The report, The 20% Hurdle — and Why Borrowing Costs Double That, published by Streetwise Economics, estimates Zimbabwe's US-dollar cost of equity at 20.2 percent while commercial bank lending rates stand at approximately 43.6 percent, exposing what the report describes as a wide gap between the country's theoretical cost of capital and the actual price of borrowing.
"What does capital cost in Zimbabwe?" the report asks.
"Every pricing decision, every expansion, every inventory build and every loan embeds an answer to a single question: what does capital cost?"
According to the study, many Zimbabwean businesses either underestimate the cost of capital by assuming access to cheap dollar financing or overestimate it through flawed valuation methods that double-count country risk.
Using the internationally recognised Damodaran country-risk framework, Streetwise Economics calculates Zimbabwe's cost of equity from three components: a US-dollar risk-free rate of 4.29 percent, a mature-market equity risk premium of 4.23 percent and a Zimbabwe country risk premium of 11.66 percent.
Combined, these produce a required hard-currency return of approximately 20.2 percent.

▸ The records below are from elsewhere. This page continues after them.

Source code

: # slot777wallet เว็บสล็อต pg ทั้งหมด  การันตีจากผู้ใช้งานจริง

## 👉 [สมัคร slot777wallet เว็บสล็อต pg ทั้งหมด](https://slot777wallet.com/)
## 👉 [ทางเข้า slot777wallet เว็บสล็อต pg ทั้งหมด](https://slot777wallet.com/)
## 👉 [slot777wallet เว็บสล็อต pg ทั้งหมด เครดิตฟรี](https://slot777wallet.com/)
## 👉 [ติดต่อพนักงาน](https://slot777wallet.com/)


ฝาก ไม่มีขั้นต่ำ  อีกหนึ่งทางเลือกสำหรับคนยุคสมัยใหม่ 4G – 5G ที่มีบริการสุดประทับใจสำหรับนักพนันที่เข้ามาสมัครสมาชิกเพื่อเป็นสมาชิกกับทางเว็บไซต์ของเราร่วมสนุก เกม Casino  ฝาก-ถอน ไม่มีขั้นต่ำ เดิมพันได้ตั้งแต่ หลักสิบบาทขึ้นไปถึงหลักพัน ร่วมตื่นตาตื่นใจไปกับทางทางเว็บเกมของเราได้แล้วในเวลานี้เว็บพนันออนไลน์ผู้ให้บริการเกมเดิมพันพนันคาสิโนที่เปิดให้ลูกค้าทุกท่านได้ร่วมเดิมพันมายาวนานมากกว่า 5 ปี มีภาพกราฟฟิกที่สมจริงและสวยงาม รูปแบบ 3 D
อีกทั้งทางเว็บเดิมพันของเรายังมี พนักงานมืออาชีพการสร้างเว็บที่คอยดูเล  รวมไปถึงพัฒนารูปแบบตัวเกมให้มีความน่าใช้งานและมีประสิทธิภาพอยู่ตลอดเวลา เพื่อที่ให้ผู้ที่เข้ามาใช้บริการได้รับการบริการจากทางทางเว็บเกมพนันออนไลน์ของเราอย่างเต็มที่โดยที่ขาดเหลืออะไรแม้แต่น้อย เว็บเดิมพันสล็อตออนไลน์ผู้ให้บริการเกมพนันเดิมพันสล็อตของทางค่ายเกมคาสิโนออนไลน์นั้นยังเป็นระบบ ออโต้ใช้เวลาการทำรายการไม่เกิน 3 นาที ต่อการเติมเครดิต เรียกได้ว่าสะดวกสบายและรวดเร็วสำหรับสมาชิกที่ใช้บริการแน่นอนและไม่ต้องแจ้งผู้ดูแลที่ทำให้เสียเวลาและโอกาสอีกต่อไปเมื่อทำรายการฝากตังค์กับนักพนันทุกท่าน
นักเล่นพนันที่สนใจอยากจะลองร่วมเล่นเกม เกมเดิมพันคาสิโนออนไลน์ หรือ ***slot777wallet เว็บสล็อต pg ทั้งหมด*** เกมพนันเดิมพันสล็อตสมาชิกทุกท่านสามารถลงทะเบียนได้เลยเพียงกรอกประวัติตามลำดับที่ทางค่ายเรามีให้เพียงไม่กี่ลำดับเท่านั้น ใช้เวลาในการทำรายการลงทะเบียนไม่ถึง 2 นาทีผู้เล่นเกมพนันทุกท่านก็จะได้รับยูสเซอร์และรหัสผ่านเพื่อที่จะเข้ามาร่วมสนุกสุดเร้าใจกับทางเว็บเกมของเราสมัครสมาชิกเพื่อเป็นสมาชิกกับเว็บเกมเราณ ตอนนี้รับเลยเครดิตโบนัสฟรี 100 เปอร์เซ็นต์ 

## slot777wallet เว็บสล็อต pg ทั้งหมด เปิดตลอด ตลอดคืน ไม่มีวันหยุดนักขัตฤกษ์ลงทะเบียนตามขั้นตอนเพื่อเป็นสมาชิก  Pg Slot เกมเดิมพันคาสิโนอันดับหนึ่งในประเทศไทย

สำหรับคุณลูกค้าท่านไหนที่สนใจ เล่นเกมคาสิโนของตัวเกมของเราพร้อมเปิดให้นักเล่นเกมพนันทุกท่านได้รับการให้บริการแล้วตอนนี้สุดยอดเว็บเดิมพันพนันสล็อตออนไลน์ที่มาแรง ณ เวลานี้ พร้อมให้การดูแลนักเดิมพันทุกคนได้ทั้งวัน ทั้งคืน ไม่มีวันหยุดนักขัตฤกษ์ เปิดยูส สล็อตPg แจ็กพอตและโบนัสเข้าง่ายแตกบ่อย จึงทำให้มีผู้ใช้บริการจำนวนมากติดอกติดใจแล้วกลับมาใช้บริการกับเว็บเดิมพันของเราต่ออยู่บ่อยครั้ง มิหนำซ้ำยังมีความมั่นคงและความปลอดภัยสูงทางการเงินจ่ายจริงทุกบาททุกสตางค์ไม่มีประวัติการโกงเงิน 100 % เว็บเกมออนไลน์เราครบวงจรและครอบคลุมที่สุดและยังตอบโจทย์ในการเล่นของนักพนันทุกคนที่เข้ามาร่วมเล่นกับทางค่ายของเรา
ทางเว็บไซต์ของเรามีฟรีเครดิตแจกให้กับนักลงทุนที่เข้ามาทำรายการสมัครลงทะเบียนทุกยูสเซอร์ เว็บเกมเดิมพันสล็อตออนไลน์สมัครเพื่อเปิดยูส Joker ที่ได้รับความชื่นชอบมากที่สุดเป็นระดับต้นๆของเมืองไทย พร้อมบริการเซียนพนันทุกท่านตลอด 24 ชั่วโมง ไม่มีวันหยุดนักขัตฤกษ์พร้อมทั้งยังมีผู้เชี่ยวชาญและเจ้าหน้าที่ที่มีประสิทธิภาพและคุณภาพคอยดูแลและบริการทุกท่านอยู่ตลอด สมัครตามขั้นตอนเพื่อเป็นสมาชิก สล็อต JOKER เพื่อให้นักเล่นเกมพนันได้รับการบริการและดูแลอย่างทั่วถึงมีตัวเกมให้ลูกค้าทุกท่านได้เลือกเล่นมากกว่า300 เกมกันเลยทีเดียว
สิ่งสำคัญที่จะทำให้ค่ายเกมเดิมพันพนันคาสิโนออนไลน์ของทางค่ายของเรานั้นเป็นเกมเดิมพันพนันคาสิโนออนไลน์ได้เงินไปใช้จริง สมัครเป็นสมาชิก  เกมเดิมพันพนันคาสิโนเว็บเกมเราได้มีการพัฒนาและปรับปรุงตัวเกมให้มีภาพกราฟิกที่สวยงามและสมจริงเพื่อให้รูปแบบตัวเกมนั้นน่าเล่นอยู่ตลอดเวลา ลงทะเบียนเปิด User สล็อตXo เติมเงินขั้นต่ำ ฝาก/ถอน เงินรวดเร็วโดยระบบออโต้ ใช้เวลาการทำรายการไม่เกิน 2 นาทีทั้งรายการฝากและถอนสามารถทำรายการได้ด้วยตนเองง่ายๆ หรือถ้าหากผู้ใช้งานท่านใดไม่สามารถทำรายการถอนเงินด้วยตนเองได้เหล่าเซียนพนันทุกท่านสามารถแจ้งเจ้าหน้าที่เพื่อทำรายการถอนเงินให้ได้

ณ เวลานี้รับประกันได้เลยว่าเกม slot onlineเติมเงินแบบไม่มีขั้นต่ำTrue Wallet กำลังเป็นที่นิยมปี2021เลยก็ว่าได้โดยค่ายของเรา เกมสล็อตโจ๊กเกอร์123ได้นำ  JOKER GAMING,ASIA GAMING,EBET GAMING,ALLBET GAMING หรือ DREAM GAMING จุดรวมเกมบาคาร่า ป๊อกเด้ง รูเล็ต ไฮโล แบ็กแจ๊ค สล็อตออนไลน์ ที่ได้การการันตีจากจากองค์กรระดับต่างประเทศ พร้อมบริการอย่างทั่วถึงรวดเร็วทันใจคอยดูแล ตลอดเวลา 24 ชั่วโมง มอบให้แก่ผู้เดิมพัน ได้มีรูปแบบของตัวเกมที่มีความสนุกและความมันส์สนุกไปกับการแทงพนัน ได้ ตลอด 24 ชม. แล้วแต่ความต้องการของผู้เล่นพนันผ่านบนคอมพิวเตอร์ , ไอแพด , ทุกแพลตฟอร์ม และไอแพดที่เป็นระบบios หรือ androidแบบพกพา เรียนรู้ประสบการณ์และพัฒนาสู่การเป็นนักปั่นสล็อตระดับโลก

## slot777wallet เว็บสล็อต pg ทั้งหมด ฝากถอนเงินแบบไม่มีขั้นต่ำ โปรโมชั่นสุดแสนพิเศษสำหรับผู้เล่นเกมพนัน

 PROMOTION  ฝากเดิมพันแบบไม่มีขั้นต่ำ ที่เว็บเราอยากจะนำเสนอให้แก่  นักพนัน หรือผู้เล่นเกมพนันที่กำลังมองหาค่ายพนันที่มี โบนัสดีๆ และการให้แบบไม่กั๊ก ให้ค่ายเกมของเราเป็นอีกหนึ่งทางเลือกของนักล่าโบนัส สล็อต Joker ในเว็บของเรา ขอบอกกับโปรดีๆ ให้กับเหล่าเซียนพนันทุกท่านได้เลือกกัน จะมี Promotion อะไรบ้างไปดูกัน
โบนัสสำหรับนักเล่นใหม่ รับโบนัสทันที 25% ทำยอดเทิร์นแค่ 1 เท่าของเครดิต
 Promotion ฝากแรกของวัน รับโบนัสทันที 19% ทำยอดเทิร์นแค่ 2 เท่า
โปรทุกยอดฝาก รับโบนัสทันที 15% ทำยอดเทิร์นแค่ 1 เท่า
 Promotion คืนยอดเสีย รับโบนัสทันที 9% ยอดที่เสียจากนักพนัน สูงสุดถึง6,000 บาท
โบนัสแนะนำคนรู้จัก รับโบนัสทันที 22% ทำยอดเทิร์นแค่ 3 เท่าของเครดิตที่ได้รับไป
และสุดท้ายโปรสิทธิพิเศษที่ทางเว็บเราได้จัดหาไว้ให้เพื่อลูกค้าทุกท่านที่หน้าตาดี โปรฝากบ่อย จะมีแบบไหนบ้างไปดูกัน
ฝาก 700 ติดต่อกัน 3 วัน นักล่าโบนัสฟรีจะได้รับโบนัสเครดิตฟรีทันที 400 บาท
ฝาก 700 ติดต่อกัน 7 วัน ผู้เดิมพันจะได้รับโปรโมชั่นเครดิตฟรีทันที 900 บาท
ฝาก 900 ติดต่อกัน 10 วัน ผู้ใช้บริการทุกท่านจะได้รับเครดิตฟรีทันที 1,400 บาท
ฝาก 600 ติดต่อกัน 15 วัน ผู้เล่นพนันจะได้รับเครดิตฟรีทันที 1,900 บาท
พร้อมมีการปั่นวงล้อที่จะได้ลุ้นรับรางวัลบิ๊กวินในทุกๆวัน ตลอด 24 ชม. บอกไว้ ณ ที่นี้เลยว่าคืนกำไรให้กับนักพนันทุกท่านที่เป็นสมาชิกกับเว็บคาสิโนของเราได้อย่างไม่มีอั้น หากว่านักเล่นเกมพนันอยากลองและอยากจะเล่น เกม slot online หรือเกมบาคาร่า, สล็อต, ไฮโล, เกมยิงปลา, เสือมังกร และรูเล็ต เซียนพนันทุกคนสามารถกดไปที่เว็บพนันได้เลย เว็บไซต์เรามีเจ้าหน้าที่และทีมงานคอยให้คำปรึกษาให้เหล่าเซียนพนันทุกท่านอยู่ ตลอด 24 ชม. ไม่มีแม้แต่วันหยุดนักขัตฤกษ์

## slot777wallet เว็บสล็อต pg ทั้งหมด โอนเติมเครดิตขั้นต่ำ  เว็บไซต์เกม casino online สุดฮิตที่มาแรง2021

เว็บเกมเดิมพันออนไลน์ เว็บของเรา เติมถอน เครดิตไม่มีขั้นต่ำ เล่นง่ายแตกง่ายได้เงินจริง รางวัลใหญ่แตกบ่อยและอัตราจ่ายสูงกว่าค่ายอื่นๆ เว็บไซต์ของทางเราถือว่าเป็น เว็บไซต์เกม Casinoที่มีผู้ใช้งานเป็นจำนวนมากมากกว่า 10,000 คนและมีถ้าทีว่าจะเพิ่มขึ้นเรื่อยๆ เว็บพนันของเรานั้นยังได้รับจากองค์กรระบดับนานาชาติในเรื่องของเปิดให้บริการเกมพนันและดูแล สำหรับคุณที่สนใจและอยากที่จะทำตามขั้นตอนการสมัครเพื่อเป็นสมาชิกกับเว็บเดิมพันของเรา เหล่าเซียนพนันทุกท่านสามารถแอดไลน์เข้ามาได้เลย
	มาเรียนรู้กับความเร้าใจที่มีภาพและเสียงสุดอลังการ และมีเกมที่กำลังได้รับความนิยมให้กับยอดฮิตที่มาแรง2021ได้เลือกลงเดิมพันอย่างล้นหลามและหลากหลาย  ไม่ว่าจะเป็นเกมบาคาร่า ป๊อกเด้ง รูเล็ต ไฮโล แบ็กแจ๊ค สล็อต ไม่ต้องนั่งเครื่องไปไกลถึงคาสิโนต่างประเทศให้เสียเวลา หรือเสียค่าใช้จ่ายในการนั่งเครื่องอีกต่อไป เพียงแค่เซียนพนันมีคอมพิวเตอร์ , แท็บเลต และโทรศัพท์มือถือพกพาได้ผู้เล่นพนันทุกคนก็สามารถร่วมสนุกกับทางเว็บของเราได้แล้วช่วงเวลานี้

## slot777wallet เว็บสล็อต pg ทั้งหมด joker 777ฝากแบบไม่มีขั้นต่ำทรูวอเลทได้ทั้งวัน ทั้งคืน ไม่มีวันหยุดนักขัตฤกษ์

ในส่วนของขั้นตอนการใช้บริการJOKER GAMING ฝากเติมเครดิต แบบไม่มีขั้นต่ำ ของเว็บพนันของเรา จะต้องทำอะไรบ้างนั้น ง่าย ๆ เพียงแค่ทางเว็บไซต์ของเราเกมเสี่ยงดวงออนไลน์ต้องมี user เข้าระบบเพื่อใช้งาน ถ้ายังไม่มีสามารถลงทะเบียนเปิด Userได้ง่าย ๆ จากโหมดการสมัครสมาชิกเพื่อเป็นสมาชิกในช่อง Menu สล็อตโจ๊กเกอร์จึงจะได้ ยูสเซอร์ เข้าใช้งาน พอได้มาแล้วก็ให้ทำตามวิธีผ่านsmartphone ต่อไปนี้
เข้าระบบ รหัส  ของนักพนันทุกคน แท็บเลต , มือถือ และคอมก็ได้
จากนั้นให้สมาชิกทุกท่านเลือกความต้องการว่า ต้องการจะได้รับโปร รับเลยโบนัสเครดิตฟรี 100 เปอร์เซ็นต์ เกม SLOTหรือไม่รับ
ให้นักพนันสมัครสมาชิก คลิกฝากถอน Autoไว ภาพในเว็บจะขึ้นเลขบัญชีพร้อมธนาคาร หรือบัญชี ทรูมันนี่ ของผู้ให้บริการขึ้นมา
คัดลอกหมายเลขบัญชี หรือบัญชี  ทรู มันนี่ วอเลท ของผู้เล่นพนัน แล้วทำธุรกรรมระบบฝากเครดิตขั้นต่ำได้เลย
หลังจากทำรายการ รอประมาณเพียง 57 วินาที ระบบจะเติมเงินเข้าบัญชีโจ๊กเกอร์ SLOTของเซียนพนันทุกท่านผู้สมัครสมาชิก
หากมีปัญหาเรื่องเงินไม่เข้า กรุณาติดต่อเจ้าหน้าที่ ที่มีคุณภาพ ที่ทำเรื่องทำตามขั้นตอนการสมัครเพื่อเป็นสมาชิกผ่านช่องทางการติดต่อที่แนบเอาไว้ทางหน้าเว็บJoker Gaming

"The fundamentals-based US-dollar hurdle is about 20%. The bank lending rate is about 44%. Understanding why those two numbers differ — and which one applies to which decision — is the most useful thing a Zimbabwean decision-maker can carry out of this report," the study says.
The report argues that country-specific risk remains the primary factor driving Zimbabwe's high cost of capital.
"The 11.66% country risk premium is the single largest component, larger than the risk-free rate and mature-market premium combined. Most of what makes Zimbabwean capital expensive is Zimbabwe-specific risk, not global conditions," the report states.
Regional comparisons reinforce that conclusion.
Zimbabwe's country risk premium of 11.66 percent places it among the highest-risk investment environments in Southern Africa, matching Zambia and trailing only Mozambique at 12.95 percent. The figure is nearly three times South Africa's 3.9 percent premium and more than five times Botswana's 2.07 percent.
"The honest reading is not 'Zimbabwe is the worst' — it is not — but that Zimbabwe sits firmly in the region's high-risk tier," the report says.
The findings come as the Reserve Bank of Zimbabwe begins cautiously easing monetary policy after months of maintaining some of the highest interest rates in the region to defend the Zimbabwe Gold (ZiG) currency.
Last week, the RBZ's Monetary Policy Committee reduced the benchmark policy rate by 500 basis points from 35 percent to 30 percent, citing declining inflation and improving exchange-rate stability.
The central bank said annual inflation had fallen from a peak of 95.8 percent in July 2025 to 4.4 percent in May 2026, while foreign currency reserves backing the ZiG had risen to more than US$1.5 billion. Foreign currency inflows reached US$8.3 billion during the first five months of 2026, compared to US$6 billion during the same period last year.
"The decision to reduce the Bank Policy Rate does not entail easing monetary policy at this stage, but a realignment of the policy rate to the structural shift in inflation dynamics," the Monetary Policy Committee said.
However, Streetwise Economics argues that the rate cut does little to alter the country's underlying cost of capital.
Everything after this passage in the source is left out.